Please reproduce, exactly and in full, the lines running from the one that contains "only failed tests." to the end of the entries.

Pictures paired with source code:
═══

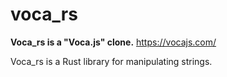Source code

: # voca_rs

**Voca_rs is a "Voca.js" clone.** https://vocajs.com/

Voca_rs is a Rust library for manipulating strings.
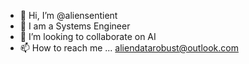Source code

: - 👋 Hi, I’m @aliensentient
- 🌱 I am a Systems Engineer
- 💞️ I’m looking to collaborate on AI
- 📫 How to reach me ... aliendatarobust@outlook.com

<!---
aliensentient/aliensentient is a ✨ special ✨ repository because its `README.md` (this file) appears on your GitHub profile.
You can click the Preview link to take a look at your changes.
--->
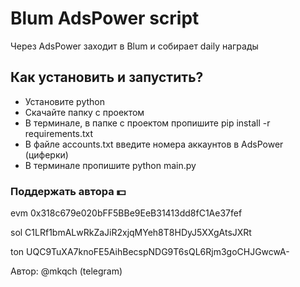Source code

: # Blum AdsPower script
Через AdsPower заходит в Blum и собирает daily награды


## Как установить и запустить?
- Установите python
- Скачайте папку с проектом
- В терминале, в папке с проектом пропишите pip install -r requirements.txt
- В файле accounts.txt введите номера аккаунтов в AdsPower (циферки)
- В терминале пропишите python main.py


### Поддержать автора 💵
evm
0x318c679e020bFF5BBe9EeB31413dd8fC1Ae37fef

sol
C1LRf1bmALwRkZaJiR2xjqMYeh8T8HDyJ5XXgAtsJXRt

ton
UQC9TuXA7knoFE5AihBecspNDG9T6sQL6Rjm3goCHJGwcwA-

Автор: @mkqch (telegram)
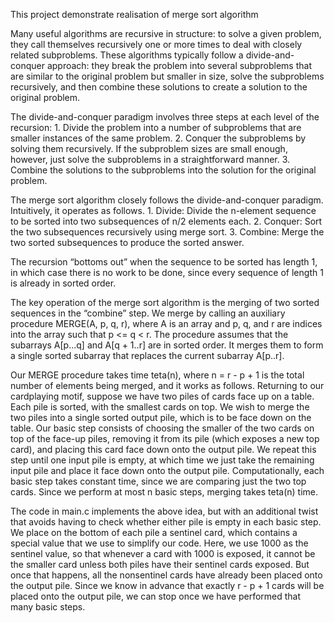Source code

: This project demonstrate realisation of merge sort algorithm

Many useful algorithms are recursive in structure: to solve a given problem, they
call themselves recursively one or more times to deal with closely related subproblems. 
These algorithms typically follow a divide-and-conquer approach: they
break the problem into several subproblems that are similar to the original problem but 
smaller in size, solve the subproblems recursively, and then combine these
solutions to create a solution to the original problem.

The divide-and-conquer paradigm involves three steps at each level of the recursion:
    1. Divide the problem into a number of subproblems that are smaller instances of the
same problem.
    2. Conquer the subproblems by solving them recursively. If the subproblem sizes are
small enough, however, just solve the subproblems in a straightforward manner.
    3. Combine the solutions to the subproblems into the solution for the original problem.

The merge sort algorithm closely follows the divide-and-conquer paradigm. Intuitively, it operates as follows.
    1. Divide: Divide the n-element sequence to be sorted into two subsequences of n/2
elements each.
    2. Conquer: Sort the two subsequences recursively using merge sort.
    3. Combine: Merge the two sorted subsequences to produce the sorted answer.

The recursion “bottoms out” when the sequence to be sorted has length 1, in which
case there is no work to be done, since every sequence of length 1 is already in
sorted order.

The key operation of the merge sort algorithm is the merging of two sorted
sequences in the “combine” step. We merge by calling an auxiliary procedure
MERGE(A, p, q, r), where A is an array and p, q, and r are indices into the array
such that p <= q < r. The procedure assumes that the subarrays A[p...q] and
A[q + 1..r] are in sorted order. It merges them to form a single sorted subarray
that replaces the current subarray A[p..r].

Our MERGE procedure takes time teta(n), where n = r - p + 1 is the total
number of elements being merged, and it works as follows. Returning to our 
cardplaying motif, suppose we have two piles of cards face up on a table. Each pile is
sorted, with the smallest cards on top. We wish to merge the two piles into a single
sorted output pile, which is to be face down on the table. Our basic step consists
of choosing the smaller of the two cards on top of the face-up piles, removing it
from its pile (which exposes a new top card), and placing this card face down onto
the output pile. We repeat this step until one input pile is empty, at which time
we just take the remaining input pile and place it face down onto the output pile.
Computationally, each basic step takes constant time, since we are comparing just
the two top cards. Since we perform at most n basic steps, merging takes teta(n)
time.

The code in main.c implements the above idea, but with an additional
twist that avoids having to check whether either pile is empty in each basic step.
We place on the bottom of each pile a sentinel card, which contains a special value
that we use to simplify our code. Here, we use 1000 as the sentinel value, so that
whenever a card with 1000 is exposed, it cannot be the smaller card unless both piles
have their sentinel cards exposed. But once that happens, all the nonsentinel cards
have already been placed onto the output pile. Since we know in advance that
exactly r - p + 1 cards will be placed onto the output pile, we can stop once we
have performed that many basic steps.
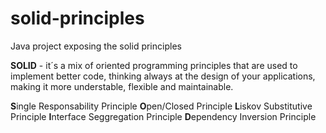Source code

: # solid-principles
Java project exposing the solid principles

**SOLID** - it´s a mix of oriented programming principles that are used to implement better code, thinking always at the design of your 
applications, making it more understable, flexible and maintainable.

**S**ingle Responsability Principle
**O**pen/Closed Principle
**L**iskov Substitutive Principle
**I**nterface Seggregation Principle
**D**ependency Inversion Principle
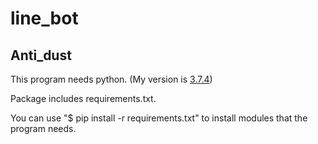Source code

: # line_bot
<h2>Anti_dust</h2>

This program needs python. (My version is <a href="https://www.python.org/downloads/release/python-374/">3.7.4</a>)

Package includes requirements.txt.

You can use "$ pip install -r requirements.txt" to install modules that the program needs.
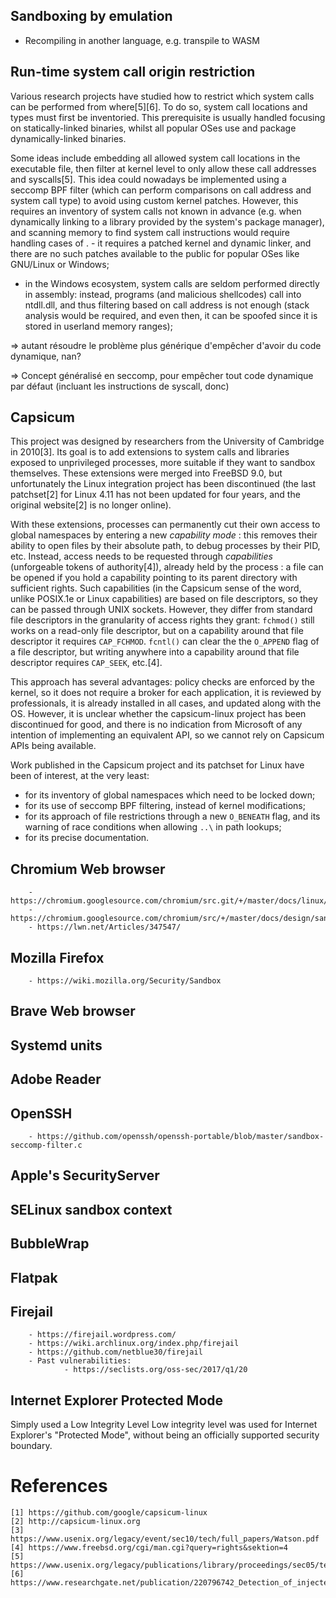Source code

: ## Sandboxing by emulation

- Recompiling in another language, e.g. transpile to WASM

## Run-time system call origin restriction

Various research projects have studied how to restrict which system calls can be performed from where[5][6].
To do so, system call locations and types must first be inventoried. This prerequisite is usually handled focusing on statically-linked binaries, whilst all popular OSes use and package dynamically-linked binaries. 

Some ideas include embedding all allowed system call locations in the executable file, then filter at kernel level to only allow these call addresses and syscalls[5]. This idea could nowadays be implemented using a seccomp BPF filter (which can perform comparisons on call address and system call type) to avoid using custom kernel patches. However, this requires an inventory of system calls not known in advance (e.g. when dynamically linking to a library provided by the system's package manager), and scanning memory to find system call instructions would require handling cases of . - it requires a patched kernel and dynamic linker, and there are no such patches available to the public for popular OSes like GNU/Linux or Windows;
- in the Windows ecosystem, system calls are seldom performed directly in assembly: instead, programs (and malicious shellcodes) call into ntdll.dll, and thus filtering based on call address is not enough (stack analysis would be required, and even then, it can be spoofed since it is stored in userland memory ranges);

=> autant résoudre le problème plus générique d'empêcher d'avoir du code dynamique, nan?

=> Concept généralisé en seccomp, pour empêcher tout code dynamique par défaut (incluant les instructions de syscall, donc)

## Capsicum

This project was designed by researchers from the University of Cambridge in 2010[3]. Its goal is to add extensions to system calls and libraries exposed to unprivileged processes, more suitable if they want to sandbox themselves. These extensions were merged into FreeBSD 9.0, but unfortunately the Linux integration project has been discontinued (the last patchset[2] for Linux 4.11 has not been updated for four years, and the original website[2] is no longer online).

With these extensions, processes can permanently cut their own access to global namespaces by entering a new *capability mode* : this removes their ability to open files by their absolute path, to debug processes by their PID, etc. Instead, access needs to be requested through *capabilities* (unforgeable tokens of authority[4]), already held by the process : a file can be opened if you hold a capability pointing to its parent directory with sufficient rights. Such capabilities (in the Capsicum sense of the word, unlike POSIX.1e or Linux capabilities) are based on file descriptors, so they can be passed through UNIX sockets. However, they differ from standard file descriptors in the granularity of access rights they grant: `fchmod()` still works on a read-only file descriptor, but on a capability around that file descriptor it requires `CAP_FCHMOD`. `fcntl()` can clear the the `O_APPEND` flag of a file descriptor, but writing anywhere into a capability around that file descriptor requires `CAP_SEEK`, etc.[4].

This approach has several advantages: policy checks are enforced by the kernel, so it does not require a broker for each application, it is reviewed by professionals, it is already installed in all cases, and updated along with the OS. However, it is unclear whether the capsicum-linux project has been discontinued for good, and there is no indication from Microsoft of any intention of implementing an equivalent API, so we cannot rely on Capsicum APIs being available.

Work published in the Capsicum project and its patchset for Linux have been of interest, at the very least:
- for its inventory of global namespaces which need to be locked down;
- for its use of seccomp BPF filtering, instead of kernel modifications;
- for its approach of file restrictions through a new `O_BENEATH` flag, and its warning of race conditions when allowing `..\` in path lookups;
- for its precise documentation.

## Chromium Web browser

        - https://chromium.googlesource.com/chromium/src.git/+/master/docs/linux/sandboxing.md
        - https://chromium.googlesource.com/chromium/src/+/master/docs/design/sandbox_faq.md
        - https://lwn.net/Articles/347547/

## Mozilla Firefox

        - https://wiki.mozilla.org/Security/Sandbox

## Brave Web browser

## Systemd units

## Adobe Reader

## OpenSSH

        - https://github.com/openssh/openssh-portable/blob/master/sandbox-seccomp-filter.c

## Apple's SecurityServer

## SELinux sandbox context

## BubbleWrap

##  Flatpak

## Firejail

        - https://firejail.wordpress.com/
        - https://wiki.archlinux.org/index.php/firejail
        - https://github.com/netblue30/firejail
        - Past vulnerabilities:
                - https://seclists.org/oss-sec/2017/q1/20

## Internet Explorer Protected Mode

Simply used a Low Integrity Level 
Low integrity level was used for Internet Explorer's "Protected Mode", without being an officially supported security boundary.

# References

    [1] https://github.com/google/capsicum-linux
    [2] http://capsicum-linux.org
    [3] https://www.usenix.org/legacy/event/sec10/tech/full_papers/Watson.pdf
    [4] https://www.freebsd.org/cgi/man.cgi?query=rights&sektion=4
    [5] https://www.usenix.org/legacy/publications/library/proceedings/sec05/tech/full_papers/linn/linn.pdf
    [6] https://www.researchgate.net/publication/220796742_Detection_of_injected_dynamically_generated_and_obfuscated_malicious_code/


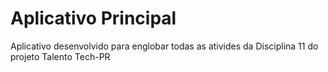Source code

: # Aplicativo Principal
Aplicativo desenvolvido para englobar todas as ativides da Disciplina 11 do projeto Talento Tech-PR
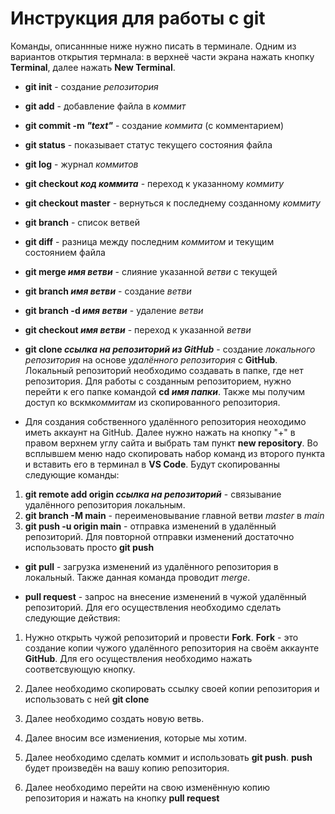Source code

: # Инструкция для работы с git

Команды, описаннные ниже нужно писать в терминале. Одним из вариантов открытия термнала: в верхнеё части экрана нажать кнопку __Terminal__, далее нажать __New Terminal__.

* __git init__ - создание *репозитория*

* __git add__ - добавление файла в *коммит*

* __git commit -m *"text"*__ - создание *коммита* (с комментарием)

* __git status__ - показывает статус текущего состояния файла

* __git log__ - журнал *коммитов*

* __git checkout *код коммита*__ - переход к указанному *коммиту*

* __git checkout master__ - вернуться к последнему созданному *коммиту*

* __git branch__ - список ветвей

* __git diff__ - разница между последним *коммитом* и текущим состоянием файла

* __git merge *имя ветви*__ - слияние указанной *ветви* с текущей

* __git branch *имя ветви*__ - создание *ветви*

* __git branch -d *имя ветви*__ - удаление *ветви*

* __git checkout *имя ветви*__ - переход к указанной *ветви* 

* __git clone *ссылка на репозиторий из GitHub*__ - создание *локального репозитория* на основе *удалённого репозитория* с **GitHub**. Локальный репозиторий необходимо создавать в папке, где нет репозитория. Для работы с созданным репозиторием, нужно перейти к его папке командой __cd *имя папки*__. Также мы получим доступ ко вскм*коммитам*  из скопированного репозитория.

* Для создания собственного удалённого репозитория неоходимо иметь аккаунт на GitHub. 
Далее нужно нажать на кнопку "+" в правом верхнем углу сайта и выбрать там пункт **new repository**. Во всплывшем меню надо скопировать набор команд из второго пункта и вставить его в терминал в __VS Code__. Будут скопированны следующие команды:
1. __git remote add origin *ссылка на репозиторий*__ - связывание удалённого репозитория  локальным.
2. __git branch -M main__ - переименовывание главной ветви *master* в *main*
3. __git push -u origin main__ - отправка изменений в удалённый репозиторий. Для повторной отправки изменений достаточно использовать просто __git push__

* __git pull__ - загрузка изменений из удалённого репозитория в локальный. Также данная команда проводит _merge_.

* __pull request__ - запрос на внесение изменений в чужой удалённый репозиторий. Для его осуществления необходимо сделать следующие действия:

1. Нужно открыть чужой репозиторий и провести __Fork__. __Fork__ - это создание копии чужого удалённого репозитория на своём аккаунте __GitHub__. Для его осуществления необходимо нажать соответсвующую кнопку.

2. Далее необходимо скопировать ссылку своей копии репозитория и использовать с ней __git clone__

3. Далее необходимо создать новую ветвь.

4. Далее вносим все измениения, которые мы хотим.

5. Далее необходимо сделать коммит и использовать __git push__. __push__ будет произведён на вашу копию репозитория.

6. Далее необходимо перейти на свою изменённую копию репозитория и нажать на кнопку __pull request__



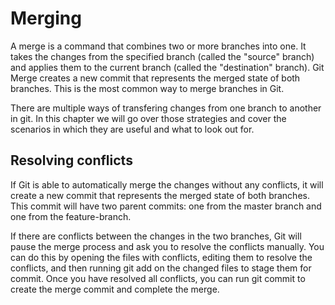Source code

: # Merging

A merge is a command that combines two or more branches into one. It takes the changes from the specified branch (called the "source" branch) and applies them to the current branch (called the "destination" branch). Git Merge creates a new commit that represents the merged state of both branches. This is the most common way to merge branches in Git.

There are multiple ways of transfering changes from one branch to another in git. In this chapter we will go over those strategies and cover the scenarios in which they are useful and what to look out for.

## Resolving conflicts

If Git is able to automatically merge the changes without any conflicts, it will create a new commit that represents the merged state of both branches. This commit will have two parent commits: one from the master branch and one from the feature-branch.

If there are conflicts between the changes in the two branches, Git will pause the merge process and ask you to resolve the conflicts manually. You can do this by opening the files with conflicts, editing them to resolve the conflicts, and then running git add on the changed files to stage them for commit. Once you have resolved all conflicts, you can run git commit to create the merge commit and complete the merge.
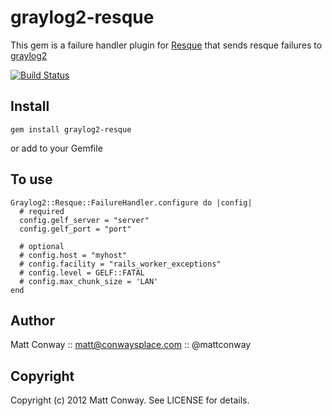 graylog2-resque
===============

This gem is a failure handler plugin for [Resque][0] that sends resque failures to [graylog2][1]

[![Build Status](https://secure.travis-ci.org/wr0ngway/graylog2-resque.png)](http://travis-ci.org/wr0ngway/graylog2-resque)

Install
-------

    gem install graylog2-resque
or add to your Gemfile 

To use
------

    Graylog2::Resque::FailureHandler.configure do |config|
      # required
      config.gelf_server = "server"
      config.gelf_port = "port"
      
      # optional
      # config.host = "myhost"
      # config.facility = "rails_worker_exceptions"
      # config.level = GELF::FATAL
      # config.max_chunk_size = 'LAN'
    end

Author
------

Matt Conway :: matt@conwaysplace.com :: @mattconway

Copyright
---------

Copyright (c) 2012 Matt Conway. See LICENSE for details.

[0]: http://github.com/defunkt/resque
[1]: http://graylog2.org


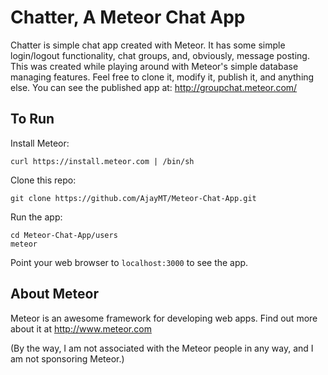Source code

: # Chatter, A Meteor Chat App

Chatter is simple chat app created with Meteor. It has some simple login/logout functionality, chat groups,
and, obviously, message posting. This was created while playing around with Meteor's simple database managing
features. Feel free to clone it, modify it, publish it, and anything else. You can see the published app at:
http://groupchat.meteor.com/

## To Run

Install Meteor:

    curl https://install.meteor.com | /bin/sh
    
Clone this repo:

    git clone https://github.com/AjayMT/Meteor-Chat-App.git
    
Run the app:

    cd Meteor-Chat-App/users
    meteor
    
Point your web browser to `localhost:3000` to see the app.

## About Meteor

Meteor is an awesome framework for developing web apps. Find out more about it at http://www.meteor.com

(By the way, I am not associated with the Meteor people in any way, and I am not sponsoring Meteor.)
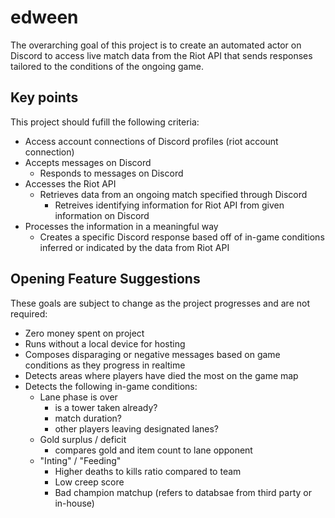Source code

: # edween
The overarching goal of this project is to create an automated actor on Discord to access live match data from the Riot API that sends responses tailored to the conditions of the ongoing game.

## Key points
This project should fufill the following criteria:
- Access account connections of Discord profiles (riot account connection)
- Accepts messages on Discord
  - Responds to messages on Discord
- Accesses the Riot API
  - Retrieves data from an ongoing match specified through Discord
    - Retreives identifying information for Riot API from given information on Discord
- Processes the information in a meaningful way
  - Creates a specific Discord response based off of in-game conditions inferred or indicated by the data from Riot API

## Opening Feature Suggestions
These goals are subject to change as the project progresses and are not required:
- Zero money spent on project
- Runs without a local device for hosting
- Composes disparaging or negative messages based on game conditions as they progress in realtime
- Detects areas where players have died the most on the game map
- Detects the following in-game conditions:
  - Lane phase is over
    - is a tower taken already?
    - match duration?
    - other players leaving designated lanes?
  - Gold surplus / deficit
    - compares gold and item count to lane opponent
  - "Inting" / "Feeding"
    - Higher deaths to kills ratio compared to team
    - Low creep score
    - Bad champion matchup (refers to databsae from third party or in-house)
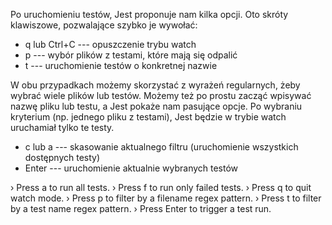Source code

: Po uruchomieniu testów, Jest proponuje nam kilka opcji. Oto skróty klawiszowe, pozwalające szybko je wywołać:

- q lub Ctrl+C --- opuszczenie trybu watch
- p --- wybór plików z testami, które mają się odpalić
- t --- uruchomienie testów o konkretnej nazwie

W obu przypadkach możemy skorzystać z wyrażeń regularnych, żeby wybrać wiele plików lub testów. Możemy też po prostu zacząć wpisywać nazwę pliku lub testu, a Jest pokaże nam pasujące opcje. Po wybraniu kryterium (np. jednego pliku z testami), Jest będzie w trybie watch uruchamiał tylko te testy.

- c lub a --- skasowanie aktualnego filtru (uruchomienie wszystkich dostępnych testy)
- Enter --- uruchomienie aktualnie wybranych testów

› Press a to run all tests.
› Press f to run only failed tests.
› Press q to quit watch mode.
› Press p to filter by a filename regex pattern.
› Press t to filter by a test name regex pattern.
› Press Enter to trigger a test run.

═══

ANSWER BOX:
› Press f to run only failed tests.
› Press q to quit watch mode.
› Press p to filter by a filename regex pattern.
› Press t to filter by a test name regex pattern.
› Press Enter to trigger a test run.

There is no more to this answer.